Learning biophysical models of gene regulation with probability flow matching

arXiv cs.LG / 4/29/2026

💬 OpinionIdeas & Deep AnalysisModels & Research

Key Points

  • The paper proposes Probability Flow Matching (PFM), a scalable method to learn stochastic, biophysically consistent models of gene regulation from time-resolved single-cell measurements.
  • Using three hematopoiesis datasets, the authors show that achieving similar interpolation accuracy is not sufficient: only biophysically consistent formulations recover distinct, mechanism-level dynamics such as lineage transitions and fate specification.
  • The study demonstrates that PFM can handle unbalanced cell populations, allowing simultaneous inference of both proliferation and death dynamics.
  • Overall, the results position PFM as a bridge between mechanistic modeling and single-cell omics that can improve interpretability and generalization to perturbations and new conditions.

Abstract

Cellular differentiation is governed by gene regulatory networks, the high-dimensional stochastic biochemical systems that determine the transcriptional landscape and mediate cellular responses to signals and perturbations.
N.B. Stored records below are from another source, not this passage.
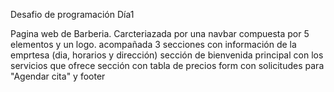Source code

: Desafio de programación Día1

Pagina web de Barberia.
Carcteriazada por una navbar compuesta por 5 elementos y un logo.
acompañada 3 secciones con información de la emprtesa (dia, horarios y dirección)
sección de bienvenida
principal con los servicios que ofrece
sección con tabla de precios
form con solicitudes para "Agendar cita"
y footer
Although single-cell RNA sequencing provides quantitative snapshots of the transcriptome, current methods for inferring gene-regulatory dynamics often lack mechanistic interpretability and fail to generalize to unseen conditions. Here we introduce Probability Flow Matching (PFM), a scalable framework for learning biophysically consistent stochastic processes directly from time-resolved single-cell measurements. Applying PFM to three hematopoiesis datasets, we show that models with similar interpolation accuracy can encode fundamentally different dynamics, with only biophysically consistent formulations accurately capturing mechanisms of lineage transitions, fate specification, and gene perturbation responses. We further demonstrate that PFM accommodates unbalanced populations, enabling simultaneous inference of cellular proliferation and death dynamics. Together, these results establish PFM as a flexible, scalable framework for integrating mechanistic modeling with single-cell omics.